Musician interviews inevitably arrive at naming one’s inspiration. The formula involves picking your own genre, then rewinding to decide whoever was the coolest shit in that genre when you were in your mid teens and is still cool. Kraftwerk is a great one. Everyone knows Kraftwerk, it’s the cheddar cheese of influences. (I’d more likely mention Telex as that would earn a raised eyebrow from the interrogator, at the same time as being actually more cool in a daggy way).

Recently the game has levelled up. You have to name someone that requires the interviewer to fake recognition, and dive online when writing up the interview to know just who the hell ‘The Lost Jockey’ might have been, and is this a trap for the unwary? Like when I mentioned ‘Blorp Essette’, the title of a cassette by the Los Angeles Free Music Association, which mysteriously became one of the interviewer’s favourite bands.

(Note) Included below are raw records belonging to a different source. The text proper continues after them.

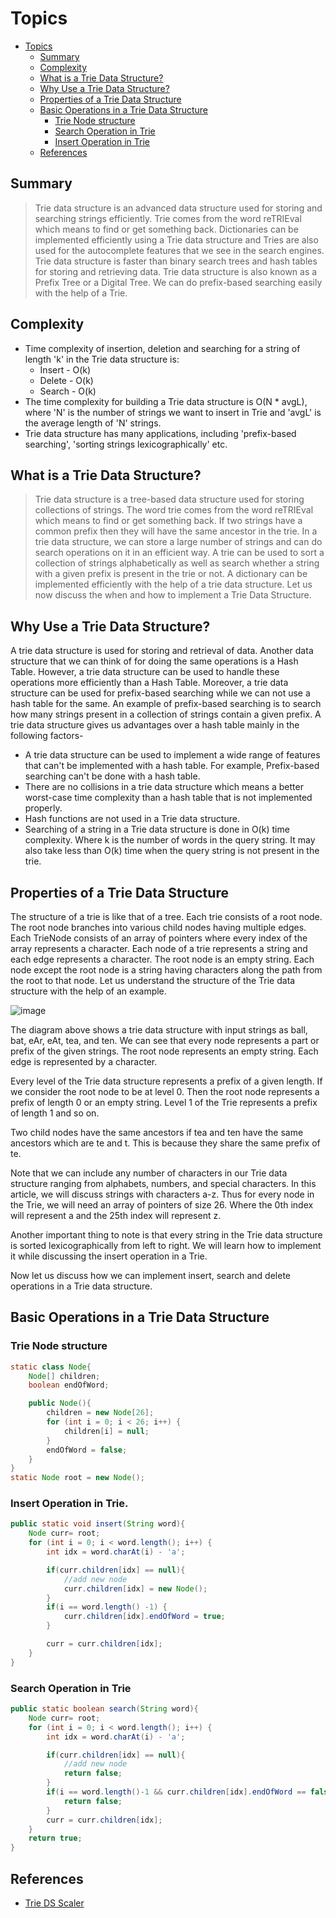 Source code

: 
# Topics
- [Topics](#Topics)
  - [Summary](#Summary)
  - [Complexity](#complexity)
  - [What is a Trie Data Structure?](#What-is-a-Trie-Data-Structure)
  - [Why Use a Trie Data Structure?](#Why-Use-a-Trie-Data-Structure)
  - [Properties of a Trie Data Structure](#Properties-of-a-Trie-Data-Structure)
  - [Basic Operations in a Trie Data Structure](#Basic-Operations-in-a-Trie-Data-Structure)
    - [Trie Node structure](#Trie-Node-structure)
    - [Search Operation in Trie](#Search-Operation-in-Trie)   
    - [Insert Operation in Trie](#Insert-Operation-in-Trie)      
  - [References](#references)
 
## Summary
> Trie data structure is an advanced data structure used for storing and searching strings efficiently. Trie comes from the word reTRIEval which means to find or get something back. Dictionaries can be implemented efficiently using a Trie data structure and Tries are also used for the autocomplete features that we see in the search engines. Trie data structure is faster than binary search trees and hash tables for storing and retrieving data. Trie data structure is also known as a Prefix Tree or a Digital Tree. We can do prefix-based searching easily with the help of a Trie.

## Complexity
- Time complexity of insertion, deletion and searching for a string of length 'k' in the Trie data structure is:
  - Insert - O(k)
  - Delete - O(k)
  - Search - O(k)
- The time complexity for building a Trie data structure is O(N * avgL), where 'N' is the number of strings we want to insert in Trie and 'avgL' is the average length of 'N' strings.
- Trie data structure has many applications, including 'prefix-based searching', 'sorting strings lexicographically' etc.

## What is a Trie Data Structure?
> Trie data structure is a tree-based data structure used for storing collections of strings. The word trie comes from the word reTRIEval which means to find or get something back. If two strings have a common prefix then they will have the same ancestor in the trie. In a trie data structure, we can store a large number of strings and can do search operations on it in an efficient way. A trie can be used to sort a collection of strings alphabetically as well as search whether a string with a given prefix is present in the trie or not. A dictionary can be implemented efficiently with the help of a trie data structure. Let us now discuss the when and how to implement a Trie Data Structure.

## Why Use a Trie Data Structure?
A trie data structure is used for storing and retrieval of data. Another data structure that we can think of for doing the same operations is a Hash Table. However, a trie data structure can be used to handle these operations more efficiently than a Hash Table. Moreover, a trie data structure can be used for prefix-based searching while we can not use a hash table for the same. An example of prefix-based searching is to search how many strings present in a collection of strings contain a given prefix. A trie data structure gives us advantages over a hash table mainly in the following factors-
- A trie data structure can be used to implement a wide range of features that can't be implemented with a hash table. For example, Prefix-based searching can't be done with a hash table.
- There are no collisions in a trie data structure which means a better worst-case time complexity than a hash table that is not implemented properly.
- Hash functions are not used in a Trie data structure.
- Searching of a string in a Trie data structure is done in O(k) time complexity. Where k is the number of words in the query string. It may also take less than O(k) time when the query string is not present in the trie.


## Properties of a Trie Data Structure
The structure of a trie is like that of a tree. Each trie consists of a root node. The root node branches into various child nodes having multiple edges. Each TrieNode consists of an array of pointers where every index of the array represents a character. Each node of a trie represents a string and each edge represents a character. The root node is an empty string. Each node except the root node is a string having characters along the path from the root to that node. Let us understand the structure of the Trie data structure with the help of an example.

![image](https://github.com/YashAgrawal0406/JAVA-DS/assets/93816952/5d371f9a-90fe-4449-b39a-578e24b75dfc)

The diagram above shows a trie data structure with input strings as ball, bat, eAr, eAt, tea, and ten. We can see that every node represents a part or prefix of the given strings. The root node represents an empty string. Each edge is represented by a character.

Every level of the Trie data structure represents a prefix of a given length. If we consider the root node to be at level 0. Then the root node represents a prefix of length 0 or an empty string. Level 1 of the Trie represents a prefix of length 1 and so on.

Two child nodes have the same ancestors if tea and ten have the same ancestors which are te and t. This is because they share the same prefix of te.

Note that we can include any number of characters in our Trie data structure ranging from alphabets, numbers, and special characters. In this article, we will discuss strings with characters a-z. Thus for every node in the Trie, we will need an array of pointers of size 26. Where the 0th index will represent a and the 25th index will represent z.

Another important thing to note is that every string in the Trie data structure is sorted lexicographically from left to right. We will learn how to implement it while discussing the insert operation in a Trie.

Now let us discuss how we can implement insert, search and delete operations in a Trie data structure.

## Basic Operations in a Trie Data Structure
### Trie Node structure
```Java
static class Node{
    Node[] children;
    boolean endOfWord;

    public Node(){
        children = new Node[26];
        for (int i = 0; i < 26; i++) {
            children[i] = null;
        }
        endOfWord = false;
    }
}
static Node root = new Node();
```


### Insert Operation in Trie.
```Java
public static void insert(String word){
    Node curr= root;
    for (int i = 0; i < word.length(); i++) {
        int idx = word.charAt(i) - 'a';

        if(curr.children[idx] == null){
            //add new node
            curr.children[idx] = new Node();
        }
        if(i == word.length() -1) {
            curr.children[idx].endOfWord = true;
        }

        curr = curr.children[idx];
    }
}
```


### Search Operation in Trie
```Java
public static boolean search(String word){
    Node curr= root;
    for (int i = 0; i < word.length(); i++) {
        int idx = word.charAt(i) - 'a';

        if(curr.children[idx] == null){
            //add new node
            return false;
        }
        if(i == word.length()-1 && curr.children[idx].endOfWord == false) {
            return false;
        }
        curr = curr.children[idx];
    }
    return true;
}
```


## References
- [Trie DS Scaler](https://www.scaler.com/topics/data-structures/trie-data-structure/)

But really, inspiration comes like a thief in the night. No one ever admits the real moment, so let me take the risk.

I was lying in bed last night listening to a storm trying to tear the roof off my house. I sleep just under that roof and so the noise is quite an experience. I’ve become intensely phobic about this happening, and to distract myself I tried to think of the moment I was first drawn to make music. Happily the storm lasted for hours so I had plenty of time to sift through the decades and land on just the right spot.

Sure, there were years with tape recorders, the old man’s Jazz 78s, sound effect records, but let’s focus on music.

It’s 1972. I am ten years old. My brother and I are off to see some disaster porn at the pictures, and it was about the time that they were starting to put some speakers in the cinemas that could actually woof, I mean woof louder than what you had at home. Make shit rumble.


Irwin Allen’s The Poseidon Adventure. HELL UPSIDE DOWN the poster promised and who wouldn’t want to see that?

Just like today you had to have a theme song. It was a rather drab number called There’s Got To Be A Morning After which got played before the film, in the film, after the film and all over the god damn radio once it won the Academy Award for Best Song. Never mind that. What mattered was hearing some big old woofers in a big bloody theatre pumping out some tube amp sub frequencies as part of well formed melodic structure. It’s a slow song, so what I was hearing was: DROOOOOOOOONE DRONE DRONE DROOOOOOOOOONE etc. with a person singing sweetly over top. It was quite an experience, and then you got to see Ernest Borg Nine clambering up a ship funnel.


Happy New Year! Time to die!

Now I didn’t then rush out and immediately start making avant garde. I went to see the Towering Inferno instead, not nearly as good. But when Autobahn came on the AM radio in 1974, it only reinforced that I like that Kind of Thing, and that I wanted to make that thing.

So from now on I am going to say that my inspiration is Al Kasha and Joel Hirchshhorn. They’re pretty underground, so you probably haven’t heard of them.